I think there is an intrinsic loss of thought when a computer is the primary means to design.  The ability to formulate and construct ideas on a piece of paper creates some of the most elaborate and well thought out designs, I believe.  Frank Lloyd Wright always designed by hand, granted the technology wasn’t there yet, but even so.  How would his designs have changed as a result?

I want to ask that if students were to design similar buildings through two studios, one working solely in 3d space, and the other exclusively through hand drafting and model building, which would create the more architecturally superior creations?  Why would this be so, and how could one out-design the other as far as schematic design and design development?  Which group of students would be infinitely happier?


Allen///

-Question 02

pg. 75 – Allen Quotes Brian Eno:

“I ask myself, What is pissing me off about this thing?  What’s pissing me off is that it uses so little of the body.  You’re just sitting there, and it’s quite boring.  You’ve got this stupid little mouse that requires one hand, and your eyes.  That’s it.”

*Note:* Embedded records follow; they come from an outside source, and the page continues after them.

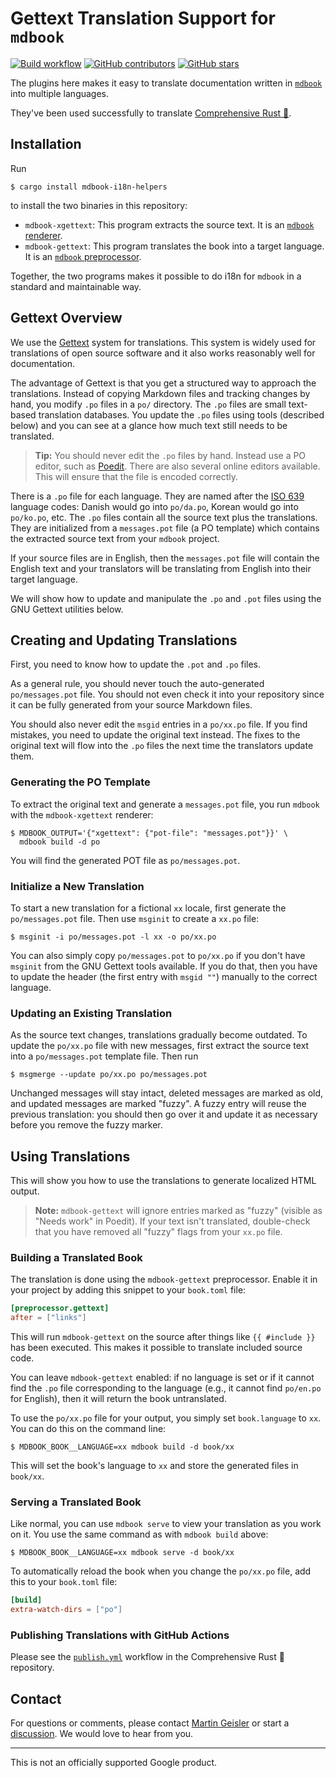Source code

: # Gettext Translation Support for `mdbook`

[![Build workflow](https://img.shields.io/github/actions/workflow/status/google/mdbook-i18n-helpers/test.yml?style=flat-square)](https://github.com/google/mdbook-i18n-helpers/actions/workflows/test.yml?query=branch%3Amain)
[![GitHub contributors](https://img.shields.io/github/contributors/google/mdbook-i18n-helpers?style=flat-square)](https://github.com/google/mdbook-i18n-helpers/graphs/contributors)
[![GitHub stars](https://img.shields.io/github/stars/google/mdbook-i18n-helpers?style=flat-square)](https://github.com/google/mdbook-i18n-helpers/stargazers)

The plugins here makes it easy to translate documentation written in
[`mdbook`](https://github.com/rust-lang/mdBook/) into multiple languages.

They've been used successfully to translate [Comprehensive Rust 🦀].

[Comprehensive Rust 🦀]: https://google.github.io/comprehensive-rust/running-the-course/translations.html

## Installation

Run

```shell
$ cargo install mdbook-i18n-helpers
```

to install the two binaries in this repository:

- `mdbook-xgettext`: This program extracts the source text. It is an
  [`mdbook` renderer].
- `mdbook-gettext`: This program translates the book into a target language. It
  is an [`mdbook` preprocessor].

[`mdbook` renderer]: https://rust-lang.github.io/mdBook/format/configuration/renderers.html
[`mdbook` preprocessor]: https://rust-lang.github.io/mdBook/format/configuration/preprocessors.html

Together, the two programs makes it possible to do i18n for `mdbook` in a
standard and maintainable way.

## Gettext Overview

We use the [Gettext] system for translations. This system is widely used for
translations of open source software and it also works reasonably well for
documentation.

The advantage of Gettext is that you get a structured way to approach the
translations. Instead of copying Markdown files and tracking changes by hand,
you modify `.po` files in a `po/` directory. The `.po` files are small
text-based translation databases. You update the `.po` files using tools
(described below) and you can see at a glance how much text still needs to be
translated.

> **Tip:** You should never edit the `.po` files by hand. Instead use a PO
> editor, such as [Poedit](https://poedit.net/). There are also several online
> editors available. This will ensure that the file is encoded correctly.

There is a `.po` file for each language. They are named after the [ISO 639]
language codes: Danish would go into `po/da.po`, Korean would go into
`po/ko.po`, etc. The `.po` files contain all the source text plus the
translations. They are initialized from a `messages.pot` file (a PO template)
which contains the extracted source text from your `mdbook` project.

If your source files are in English, then the `messages.pot` file will contain
the English text and your translators will be translating from English into
their target language.

We will show how to update and manipulate the `.po` and `.pot` files using the
GNU Gettext utilities below.

[Gettext]: https://www.gnu.org/software/gettext/manual/html_node/index.html
[ISO 639]: https://en.wikipedia.org/wiki/List_of_ISO_639-1_codes

## Creating and Updating Translations

First, you need to know how to update the `.pot` and `.po` files.

As a general rule, you should never touch the auto-generated `po/messages.pot`
file. You should not even check it into your repository since it can be fully
generated from your source Markdown files.

You should also never edit the `msgid` entries in a `po/xx.po` file. If you find
mistakes, you need to update the original text instead. The fixes to the
original text will flow into the `.po` files the next time the translators
update them.

### Generating the PO Template

To extract the original text and generate a `messages.pot` file, you run
`mdbook` with the `mdbook-xgettext` renderer:

```shell
$ MDBOOK_OUTPUT='{"xgettext": {"pot-file": "messages.pot"}}' \
  mdbook build -d po
```

You will find the generated POT file as `po/messages.pot`.

### Initialize a New Translation

To start a new translation for a fictional `xx` locale, first generate the
`po/messages.pot` file. Then use `msginit` to create a `xx.po` file:

```shell
$ msginit -i po/messages.pot -l xx -o po/xx.po
```

You can also simply copy `po/messages.pot` to `po/xx.po` if you don't have
`msginit` from the GNU Gettext tools available. If you do that, then you have to
update the header (the first entry with `msgid ""`) manually to the correct
language.

### Updating an Existing Translation

As the source text changes, translations gradually become outdated. To update
the `po/xx.po` file with new messages, first extract the source text into a
`po/messages.pot` template file. Then run

```shell
$ msgmerge --update po/xx.po po/messages.pot
```

Unchanged messages will stay intact, deleted messages are marked as old, and
updated messages are marked "fuzzy". A fuzzy entry will reuse the previous
translation: you should then go over it and update it as necessary before you
remove the fuzzy marker.

## Using Translations

This will show you how to use the translations to generate localized HTML
output.

> **Note:** `mdbook-gettext` will ignore entries marked as "fuzzy" (visible as
> "Needs work" in Poedit). If your text isn't translated, double-check that you
> have removed all "fuzzy" flags from your `xx.po` file.

### Building a Translated Book

The translation is done using the `mdbook-gettext` preprocessor. Enable it in
your project by adding this snippet to your `book.toml` file:

```toml
[preprocessor.gettext]
after = ["links"]
```

This will run `mdbook-gettext` on the source after things like `{{ #include }}`
has been executed. This makes it possible to translate included source code.

You can leave `mdbook-gettext` enabled: if no language is set or if it cannot
find the `.po` file corresponding to the language (e.g., it cannot find
`po/en.po` for English), then it will return the book untranslated.

To use the `po/xx.po` file for your output, you simply set `book.language` to
`xx`. You can do this on the command line:

```shell
$ MDBOOK_BOOK__LANGUAGE=xx mdbook build -d book/xx
```

This will set the book's language to `xx` and store the generated files in
`book/xx`.

### Serving a Translated Book

Like normal, you can use `mdbook serve` to view your translation as you work on
it. You use the same command as with `mdbook build` above:

```shell
$ MDBOOK_BOOK__LANGUAGE=xx mdbook serve -d book/xx
```

To automatically reload the book when you change the `po/xx.po` file, add this
to your `book.toml` file:

```toml
[build]
extra-watch-dirs = ["po"]
```

### Publishing Translations with GitHub Actions

Please see the [`publish.yml`] workflow in the Comprehensive Rust 🦀 repository.

[`publish.yml`]: https://github.com/google/comprehensive-rust/blob/main/.github/workflows/publish.yml

## Contact

For questions or comments, please contact
[Martin Geisler](mailto:mgeisler@google.com) or start a
[discussion](https://github.com/google/mdbook-i18n-helpers/discussions). We
would love to hear from you.

---

This is not an officially supported Google product.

Is it safe to say that one is more involved with a design if it is hand drafted?  To go off of Eno’s quote, we tend to move around more and do more elaborate actions and things when we hand-draft as opposed to sitting in once place for an extended amount of time.  Could we go so far as to say that this active engagement with the drawing(s) and the tools can produce better designs, or does it merely seem coincidental?  Why or why not?

Allen///

-Question 03

pg. 81 – Allen speaks on Giambattista Nolli:

The power of the Nolli map and the figure/ground diagram comes from its stark contrasting abilities.  Allen mentions how the maps and diagrams are absent of actual urbanism and life-like qualities such as “block structure, height, typology, land ownership, infrastructure, program, etc.”  How detrimental is this absence of life in the diagram and how does it hinder our understanding of the formation of true urbanism compared to a total simplicity of the Nolli map?

Allen///

-Question 04

pg. 86 – Allen speaks on computers as a cult in the 80’s and 90’s:

Allen explains the fascination of architects and computers in the 80’s and 90’s as a cult.  It had rituals, members, leaders, and everything that a cult could have.  It was something to be skeptical of, but also very exciting.  As architecture has grown to accept and love computers, the cult-ship treatment of it has gone down and the “old way” of doing things has become more cultish.  But within the field of computers, are programs becoming the new cults as they start to define how structures are designed and built?  SketchUp buildings differ greatly from Revit buildings, structures based in 3dMax versus those in AutoCAD, and even down to Rhino versus programs like VectorWorks, MicroStation, and ArchiCAD.  Do the limitations of programs actually shape and define how architecture looks so much as to limit and persuade a designer into a digital pitfall?  If so, is it a fatal blow to the profession or a means of clarity?  Does this provide clients with a notion of “you get what you pay for,” or false expectations of so-called “industry standards” of design?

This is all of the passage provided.